十四輪 ページ19
「大体、一々神様だ何だ言ってたら俺はこの世にいやしねェだろ。
何人の恨み辛み背負ってると思ってんでィ」
「ぁ……」
……確かに、そうだ。
私は、そーくんたちが“奪われる側”だとしか考えていなかったけれど、命の“やり取り”なのだから、そーくんたちが奪ってきた命だってあるはず。
確かに、神様や幽霊などを信じていたら、やっていけないのかもしれない。
だけれど。
だけれど、そーくんにそういうことを言わせたかった訳ではなかった。
さっきのそーくんの言葉を聞いた途端、心臓を掴まれたような感じがして、苦しくなった。
(……あんなことを、言わせるつもりじゃなかったのに)
黙ってしまった私にため息をついたそーくんは、私の後ろを通り過ぎざまに私の髪をくしゃっと撫でて言った。
「ンな顔すんじゃねェやい。
気になんかしてねェよ。
とにかく、心配しなくても、俺たちは絶対ェ大丈夫でィ。
信じな」
「っ……」
……全部、見抜かれた。
そーくんの言葉に、「失礼なことを聞いてしまった」と落ち込んでいた私の心はあたためられる。
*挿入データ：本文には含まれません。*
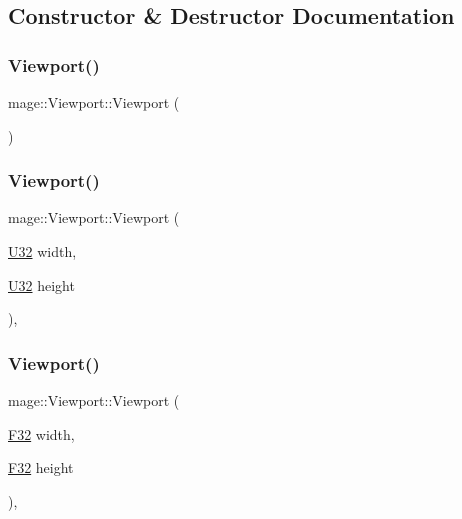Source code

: \subsection{Constructor \& Destructor Documentation}
\hypertarget{classmage_1_1_viewport_a0bc300b1cb281972538509a0bb19378d}{}\label{classmage_1_1_viewport_a0bc300b1cb281972538509a0bb19378d} 
\subsubsection{\texorpdfstring{Viewport()}{Viewport()}\hspace{0.1cm}{\footnotesize\ttfamily [1/9]}}
{\footnotesize\ttfamily mage\+::\+Viewport\+::\+Viewport (\begin{DoxyParamCaption}{ }\end{DoxyParamCaption})\hspace{0.3cm}{\ttfamily [noexcept]}}

\hypertarget{classmage_1_1_viewport_ad0950f9c6b628170c6e2431cb0f05044}{}\label{classmage_1_1_viewport_ad0950f9c6b628170c6e2431cb0f05044} 
\subsubsection{\texorpdfstring{Viewport()}{Viewport()}\hspace{0.1cm}{\footnotesize\ttfamily [2/9]}}
{\footnotesize\ttfamily mage\+::\+Viewport\+::\+Viewport (\begin{DoxyParamCaption}\item[{\hyperlink{namespacemage_a41c104c036fba3756a74e19f793eeaa1}{U32}}]{width,  }\item[{\hyperlink{namespacemage_a41c104c036fba3756a74e19f793eeaa1}{U32}}]{height }\end{DoxyParamCaption})\hspace{0.3cm}{\ttfamily [explicit]}, {\ttfamily [noexcept]}}

\hypertarget{classmage_1_1_viewport_abd81e3af844e61ef53502142e1239191}{}\label{classmage_1_1_viewport_abd81e3af844e61ef53502142e1239191} 
\subsubsection{\texorpdfstring{Viewport()}{Viewport()}\hspace{0.1cm}{\footnotesize\ttfamily [3/9]}}
{\footnotesize\ttfamily mage\+::\+Viewport\+::\+Viewport (\begin{DoxyParamCaption}\item[{\hyperlink{namespacemage_aa97e833b45f06d60a0a9c4fc22ae02c0}{F32}}]{width,  }\item[{\hyperlink{namespacemage_aa97e833b45f06d60a0a9c4fc22ae02c0}{F32}}]{height }\end{DoxyParamCaption})\hspace{0.3cm}{\ttfamily [explicit]}, {\ttfamily [noexcept]}}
少し驚きながらも、私は、小さい小さい声で、「うん」と頷いた。
(……でも)
私は、心の中でそっと呟く。
(心の中で、密かに心配していることくらい、いいよね)
.
その日の夜。
やることを全て終え、私は寝間着姿でお兄ちゃんの部屋を訪れていた。
「お兄ちゃん、入ってもいい?」
お兄ちゃんの部屋の前から声をかけると、「ん?Aちゃん?」と不思議がるような声がして、「あぁ、良いよ、入っておいで!」と言われたので、私はお兄ちゃんの部屋に入る。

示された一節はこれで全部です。